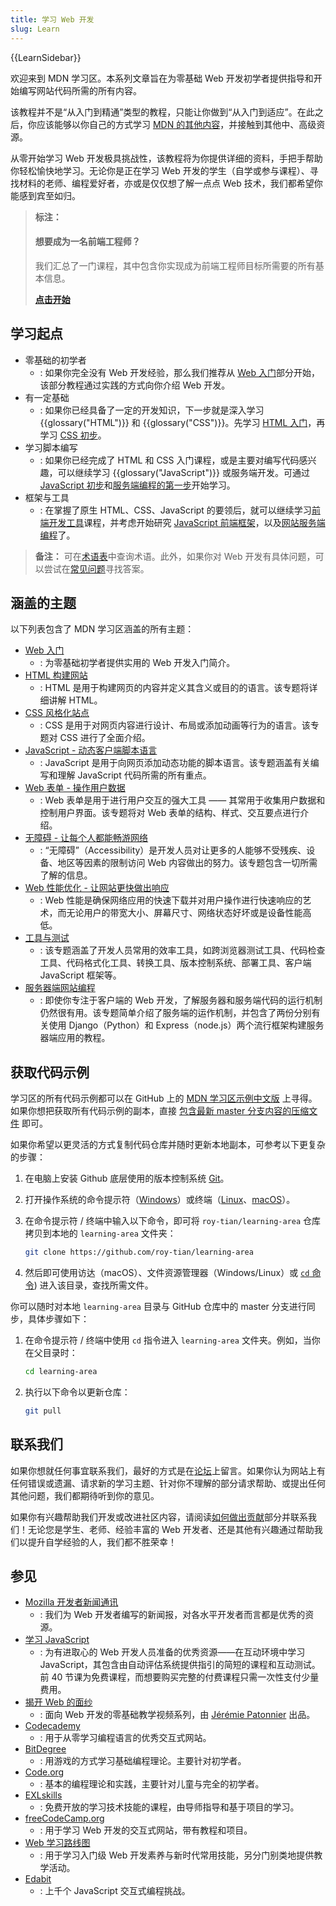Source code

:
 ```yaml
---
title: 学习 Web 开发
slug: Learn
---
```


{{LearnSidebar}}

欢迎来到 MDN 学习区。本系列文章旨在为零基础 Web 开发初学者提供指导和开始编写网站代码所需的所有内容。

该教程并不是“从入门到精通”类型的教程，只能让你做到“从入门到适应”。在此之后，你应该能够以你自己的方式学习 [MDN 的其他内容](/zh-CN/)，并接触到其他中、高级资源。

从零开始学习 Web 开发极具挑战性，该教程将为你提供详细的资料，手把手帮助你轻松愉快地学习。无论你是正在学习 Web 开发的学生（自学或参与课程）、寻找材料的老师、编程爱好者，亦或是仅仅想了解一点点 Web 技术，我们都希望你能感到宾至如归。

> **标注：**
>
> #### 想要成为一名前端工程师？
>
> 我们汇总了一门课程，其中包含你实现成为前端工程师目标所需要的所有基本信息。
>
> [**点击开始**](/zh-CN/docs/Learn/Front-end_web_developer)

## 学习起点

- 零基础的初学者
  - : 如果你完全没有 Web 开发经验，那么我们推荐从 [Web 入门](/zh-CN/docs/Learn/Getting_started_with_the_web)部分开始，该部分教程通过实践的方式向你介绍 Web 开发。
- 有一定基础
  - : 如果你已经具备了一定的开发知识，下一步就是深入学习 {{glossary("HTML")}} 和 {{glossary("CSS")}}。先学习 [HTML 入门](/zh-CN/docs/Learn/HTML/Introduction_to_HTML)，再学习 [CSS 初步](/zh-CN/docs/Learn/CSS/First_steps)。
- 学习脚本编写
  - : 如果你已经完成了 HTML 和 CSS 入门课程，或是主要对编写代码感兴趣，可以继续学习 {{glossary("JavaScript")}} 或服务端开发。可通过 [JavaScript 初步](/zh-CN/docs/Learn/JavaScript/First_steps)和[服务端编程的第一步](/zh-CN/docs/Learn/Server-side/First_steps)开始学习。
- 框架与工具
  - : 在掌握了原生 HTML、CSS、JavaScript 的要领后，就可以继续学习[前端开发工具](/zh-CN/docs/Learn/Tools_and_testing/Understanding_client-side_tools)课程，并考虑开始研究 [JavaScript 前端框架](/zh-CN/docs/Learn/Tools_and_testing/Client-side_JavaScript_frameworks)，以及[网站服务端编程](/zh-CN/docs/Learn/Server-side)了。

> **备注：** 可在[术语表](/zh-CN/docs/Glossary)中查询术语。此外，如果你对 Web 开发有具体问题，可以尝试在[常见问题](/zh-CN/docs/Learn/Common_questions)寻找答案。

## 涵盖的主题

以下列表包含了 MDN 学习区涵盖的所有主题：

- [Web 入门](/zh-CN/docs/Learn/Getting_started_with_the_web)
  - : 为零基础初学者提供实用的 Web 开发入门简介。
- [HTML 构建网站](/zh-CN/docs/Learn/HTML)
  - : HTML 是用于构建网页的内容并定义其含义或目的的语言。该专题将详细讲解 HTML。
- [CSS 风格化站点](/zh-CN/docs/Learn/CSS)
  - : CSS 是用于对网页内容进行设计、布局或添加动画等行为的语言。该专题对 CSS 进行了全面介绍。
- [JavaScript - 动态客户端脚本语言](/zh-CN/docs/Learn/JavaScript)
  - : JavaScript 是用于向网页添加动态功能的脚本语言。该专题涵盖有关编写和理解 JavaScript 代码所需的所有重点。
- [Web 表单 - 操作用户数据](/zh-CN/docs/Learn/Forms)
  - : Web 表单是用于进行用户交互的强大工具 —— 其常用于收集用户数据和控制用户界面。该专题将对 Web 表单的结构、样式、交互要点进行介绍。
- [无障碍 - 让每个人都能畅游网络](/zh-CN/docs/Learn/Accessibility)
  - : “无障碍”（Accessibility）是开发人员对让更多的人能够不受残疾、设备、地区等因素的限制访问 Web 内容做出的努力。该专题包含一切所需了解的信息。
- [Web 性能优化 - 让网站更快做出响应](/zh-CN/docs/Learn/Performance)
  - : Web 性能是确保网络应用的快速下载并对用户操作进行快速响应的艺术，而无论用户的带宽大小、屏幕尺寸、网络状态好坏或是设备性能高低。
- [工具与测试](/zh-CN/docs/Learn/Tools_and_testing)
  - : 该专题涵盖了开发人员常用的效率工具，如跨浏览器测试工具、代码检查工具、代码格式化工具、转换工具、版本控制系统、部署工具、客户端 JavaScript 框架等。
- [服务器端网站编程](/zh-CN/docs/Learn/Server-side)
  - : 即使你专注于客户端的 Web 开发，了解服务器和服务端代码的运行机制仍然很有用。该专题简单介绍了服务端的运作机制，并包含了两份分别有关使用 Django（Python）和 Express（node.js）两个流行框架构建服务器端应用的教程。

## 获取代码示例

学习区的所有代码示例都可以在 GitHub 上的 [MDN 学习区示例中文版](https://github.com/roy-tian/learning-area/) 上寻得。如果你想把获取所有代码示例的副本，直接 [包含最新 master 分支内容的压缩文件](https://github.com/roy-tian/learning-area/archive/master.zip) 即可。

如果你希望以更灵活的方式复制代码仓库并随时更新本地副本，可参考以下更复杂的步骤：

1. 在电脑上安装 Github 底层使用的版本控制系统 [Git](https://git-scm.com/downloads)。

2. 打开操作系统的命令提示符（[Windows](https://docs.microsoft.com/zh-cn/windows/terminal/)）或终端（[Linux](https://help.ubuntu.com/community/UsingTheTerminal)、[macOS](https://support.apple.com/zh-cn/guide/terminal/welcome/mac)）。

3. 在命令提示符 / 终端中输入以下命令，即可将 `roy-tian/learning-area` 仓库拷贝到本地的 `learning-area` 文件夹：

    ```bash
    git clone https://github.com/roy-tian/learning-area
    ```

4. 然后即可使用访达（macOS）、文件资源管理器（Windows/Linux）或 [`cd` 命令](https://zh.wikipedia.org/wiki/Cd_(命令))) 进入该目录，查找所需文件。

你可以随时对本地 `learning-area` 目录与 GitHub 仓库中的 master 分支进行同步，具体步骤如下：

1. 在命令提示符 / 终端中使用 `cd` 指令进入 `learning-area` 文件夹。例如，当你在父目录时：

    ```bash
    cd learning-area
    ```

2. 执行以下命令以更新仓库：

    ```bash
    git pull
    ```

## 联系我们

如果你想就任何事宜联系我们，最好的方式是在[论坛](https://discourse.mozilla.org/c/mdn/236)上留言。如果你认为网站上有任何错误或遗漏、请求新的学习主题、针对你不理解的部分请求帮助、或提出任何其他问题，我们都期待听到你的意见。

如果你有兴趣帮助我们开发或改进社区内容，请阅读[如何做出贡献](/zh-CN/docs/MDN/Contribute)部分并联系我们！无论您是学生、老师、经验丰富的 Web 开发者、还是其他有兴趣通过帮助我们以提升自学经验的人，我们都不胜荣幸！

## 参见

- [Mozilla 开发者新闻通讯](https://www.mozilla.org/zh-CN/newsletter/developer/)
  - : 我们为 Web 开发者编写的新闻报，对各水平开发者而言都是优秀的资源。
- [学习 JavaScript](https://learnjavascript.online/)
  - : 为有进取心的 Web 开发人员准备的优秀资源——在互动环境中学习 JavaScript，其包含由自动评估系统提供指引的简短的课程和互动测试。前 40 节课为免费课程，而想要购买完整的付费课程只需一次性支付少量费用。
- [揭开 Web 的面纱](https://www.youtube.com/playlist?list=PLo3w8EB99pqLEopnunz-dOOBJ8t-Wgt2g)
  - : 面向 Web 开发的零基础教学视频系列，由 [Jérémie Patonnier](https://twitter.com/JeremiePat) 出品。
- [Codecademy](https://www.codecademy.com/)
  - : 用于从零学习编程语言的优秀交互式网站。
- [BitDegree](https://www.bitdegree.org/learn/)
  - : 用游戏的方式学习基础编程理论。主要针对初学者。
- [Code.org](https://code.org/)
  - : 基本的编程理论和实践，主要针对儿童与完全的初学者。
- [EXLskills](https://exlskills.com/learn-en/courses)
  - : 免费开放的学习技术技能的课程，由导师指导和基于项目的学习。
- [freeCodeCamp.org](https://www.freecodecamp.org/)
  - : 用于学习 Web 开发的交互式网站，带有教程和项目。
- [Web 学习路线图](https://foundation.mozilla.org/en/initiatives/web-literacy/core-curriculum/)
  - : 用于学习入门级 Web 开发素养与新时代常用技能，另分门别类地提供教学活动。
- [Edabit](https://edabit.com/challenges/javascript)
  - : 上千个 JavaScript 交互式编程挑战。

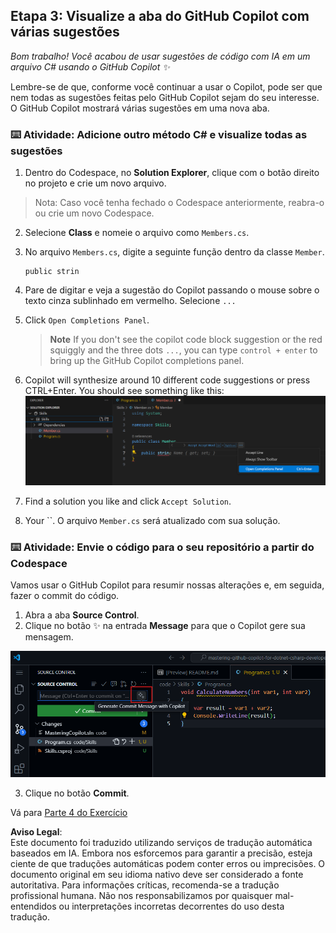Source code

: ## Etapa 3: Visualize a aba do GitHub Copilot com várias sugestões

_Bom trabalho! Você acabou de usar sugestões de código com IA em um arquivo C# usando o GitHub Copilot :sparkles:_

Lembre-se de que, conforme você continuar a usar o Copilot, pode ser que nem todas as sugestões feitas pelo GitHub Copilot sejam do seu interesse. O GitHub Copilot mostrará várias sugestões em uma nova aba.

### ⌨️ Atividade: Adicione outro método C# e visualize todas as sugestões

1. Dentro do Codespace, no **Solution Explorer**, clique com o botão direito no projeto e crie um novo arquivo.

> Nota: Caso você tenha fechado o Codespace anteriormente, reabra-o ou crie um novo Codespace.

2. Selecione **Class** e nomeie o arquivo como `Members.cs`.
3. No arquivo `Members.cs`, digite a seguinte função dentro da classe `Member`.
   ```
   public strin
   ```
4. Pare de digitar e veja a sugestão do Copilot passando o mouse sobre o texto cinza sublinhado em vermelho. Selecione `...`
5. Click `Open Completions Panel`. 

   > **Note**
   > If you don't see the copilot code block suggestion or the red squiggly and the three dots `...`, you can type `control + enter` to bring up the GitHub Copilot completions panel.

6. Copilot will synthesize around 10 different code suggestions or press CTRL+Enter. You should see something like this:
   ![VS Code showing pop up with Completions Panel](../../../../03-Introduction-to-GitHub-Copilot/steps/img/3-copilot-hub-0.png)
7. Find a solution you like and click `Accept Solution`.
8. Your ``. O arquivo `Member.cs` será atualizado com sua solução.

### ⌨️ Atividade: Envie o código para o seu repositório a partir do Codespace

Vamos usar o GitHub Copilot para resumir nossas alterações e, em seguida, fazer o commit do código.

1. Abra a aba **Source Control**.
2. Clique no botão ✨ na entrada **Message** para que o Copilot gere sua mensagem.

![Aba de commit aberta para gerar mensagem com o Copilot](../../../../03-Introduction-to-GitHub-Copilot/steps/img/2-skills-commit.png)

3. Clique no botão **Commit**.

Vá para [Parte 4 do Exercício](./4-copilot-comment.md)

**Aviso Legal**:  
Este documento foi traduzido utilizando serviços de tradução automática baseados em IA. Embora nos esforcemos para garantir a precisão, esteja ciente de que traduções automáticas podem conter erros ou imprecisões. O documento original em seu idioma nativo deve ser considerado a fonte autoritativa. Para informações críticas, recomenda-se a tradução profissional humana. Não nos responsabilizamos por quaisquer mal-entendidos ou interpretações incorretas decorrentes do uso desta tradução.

- _ACTION ITEM_
Take the entries above and return only the lines from the one with "- : 我们为 Web 开发者编写的新闻报，对各水平开发者而言都是优秀的资源。" to the one with "- : 免费开放的学习技术技能的课程，由导师指导和基于项目的学习。", both included, unchanged.

- _ANSWER TO THE PROBLEM_
  - : 我们为 Web 开发者编写的新闻报，对各水平开发者而言都是优秀的资源。
- [学习 JavaScript](https://learnjavascript.online/)
  - : 为有进取心的 Web 开发人员准备的优秀资源——在互动环境中学习 JavaScript，其包含由自动评估系统提供指引的简短的课程和互动测试。前 40 节课为免费课程，而想要购买完整的付费课程只需一次性支付少量费用。
- [揭开 Web 的面纱](https://www.youtube.com/playlist?list=PLo3w8EB99pqLEopnunz-dOOBJ8t-Wgt2g)
  - : 面向 Web 开发的零基础教学视频系列，由 [Jérémie Patonnier](https://twitter.com/JeremiePat) 出品。
- [Codecademy](https://www.codecademy.com/)
  - : 用于从零学习编程语言的优秀交互式网站。
- [BitDegree](https://www.bitdegree.org/learn/)
  - : 用游戏的方式学习基础编程理论。主要针对初学者。
- [Code.org](https://code.org/)
  - : 基本的编程理论和实践，主要针对儿童与完全的初学者。
- [EXLskills](https://exlskills.com/learn-en/courses)
  - : 免费开放的学习技术技能的课程，由导师指导和基于项目的学习。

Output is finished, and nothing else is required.